Amerikalılar'ın uzun bir süre ülke içinde tatillerini geçireceğini tahmin ettiğini belirten Kesedar, ''Amerikalılar bundan sonra büyük bir olasılıkla ülke içinde tatillerini değerlendirmeye çalışacaklar. Öncelikle kendi araçlarıyla gidebilecekleri yerleri tatil için tercih edecekler. Ülke dışına pek çıkmayacaklar. Ülke dışında seyahat etmek isterlerse de sıcak yerleri tercih edecekler. Karayipler gibi destinasyonlar öncelikli tercihleri olacak. Karayipler şu anda hem salgın hem de fiyat konusunda uygun olduğu için burayı tercih edebilirler. Salgın hastalık durulursa ilkbahar başlarında herkes normal bir şekilde havaya girer'' diye konuştu.

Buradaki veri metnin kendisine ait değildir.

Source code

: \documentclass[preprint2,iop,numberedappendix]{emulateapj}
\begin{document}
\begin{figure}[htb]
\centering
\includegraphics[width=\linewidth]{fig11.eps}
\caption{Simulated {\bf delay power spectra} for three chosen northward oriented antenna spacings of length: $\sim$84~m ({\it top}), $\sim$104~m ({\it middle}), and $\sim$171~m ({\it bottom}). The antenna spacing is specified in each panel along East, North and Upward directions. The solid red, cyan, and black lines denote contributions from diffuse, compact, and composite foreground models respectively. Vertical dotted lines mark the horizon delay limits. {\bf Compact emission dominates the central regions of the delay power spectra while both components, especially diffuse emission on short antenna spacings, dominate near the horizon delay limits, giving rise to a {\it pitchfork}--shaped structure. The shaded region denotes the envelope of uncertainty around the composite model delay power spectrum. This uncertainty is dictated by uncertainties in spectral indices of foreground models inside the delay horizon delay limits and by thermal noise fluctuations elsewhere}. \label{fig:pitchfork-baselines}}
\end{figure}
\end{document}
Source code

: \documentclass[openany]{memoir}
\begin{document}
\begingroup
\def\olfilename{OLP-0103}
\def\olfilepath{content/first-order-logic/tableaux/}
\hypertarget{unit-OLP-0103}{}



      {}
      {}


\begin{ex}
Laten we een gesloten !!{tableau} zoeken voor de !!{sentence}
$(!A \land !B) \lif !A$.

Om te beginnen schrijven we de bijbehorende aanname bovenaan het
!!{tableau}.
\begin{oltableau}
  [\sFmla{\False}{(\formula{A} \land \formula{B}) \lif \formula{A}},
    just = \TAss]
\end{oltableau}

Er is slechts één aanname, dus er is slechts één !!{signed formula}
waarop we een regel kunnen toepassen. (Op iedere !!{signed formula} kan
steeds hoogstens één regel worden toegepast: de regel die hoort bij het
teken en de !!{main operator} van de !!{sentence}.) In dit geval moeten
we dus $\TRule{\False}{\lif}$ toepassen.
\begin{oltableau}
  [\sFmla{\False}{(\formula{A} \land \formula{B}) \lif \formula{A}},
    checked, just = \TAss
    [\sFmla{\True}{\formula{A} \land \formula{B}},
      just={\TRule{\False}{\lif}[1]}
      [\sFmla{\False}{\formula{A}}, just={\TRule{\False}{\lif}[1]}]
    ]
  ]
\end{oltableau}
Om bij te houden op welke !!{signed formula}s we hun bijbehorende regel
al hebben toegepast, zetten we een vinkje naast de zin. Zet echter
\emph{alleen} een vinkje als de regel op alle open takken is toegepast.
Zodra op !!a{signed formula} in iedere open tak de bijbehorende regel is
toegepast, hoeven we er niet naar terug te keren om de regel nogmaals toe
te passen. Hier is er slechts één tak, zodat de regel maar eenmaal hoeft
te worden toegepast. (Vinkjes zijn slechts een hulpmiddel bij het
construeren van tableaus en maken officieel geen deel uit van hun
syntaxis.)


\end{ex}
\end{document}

“Günde 50 milyon dolar zarar eden uçak şirketleri var”
Corona virüsü salgınından sonra uçak şirketlerinin hijyeni sağlayabilmek için yeni kurallar getirdiğini kaydeden Kesedar, “Amerika’daki havayolları şirketleri Avrupa’dakilerden daha şanslı. En küçükler dahil hiçbirinin durumu batma seviyesinde değil. Salgın hastalıkla birlikte derhal küçülmeye gittiler. Çalışanları izne çıkarttılar, masraflarını kıstılar. Tabi her şey bu durumun ne kadar süreceğine bağlı. Günde 50 milyon dolar kaybı olan havayolu şirketleri var. Bu çok büyük bir rakam. Zararları büyük çünkü her yere uçmuyorlar. Sadece kilit noktalara yapılan uçuşların oranı yüzde seksen azaldı. Çok az insanla uçuyorlar. Uçuşlarını bir yolcuyla yapan hava şirketleri var. En büyük korku uçağa binene kadar olan kısım. Havaalanlarının terminalleri kalabalık. Havalandırmalar çalışıyor. Bir sürü yerlere dokunmak ve insanlarla bir araya gelme endişeleri var. Bir şirket insanları check-in sırasında virüs testine tabi tutuyor. Bunu başarırlarsa sorun yok. Uçaklarda artık servis olmayacak. Hostesle temaslar sıfırlanacak. Uçak içine bagaj alınmayacak” dedi.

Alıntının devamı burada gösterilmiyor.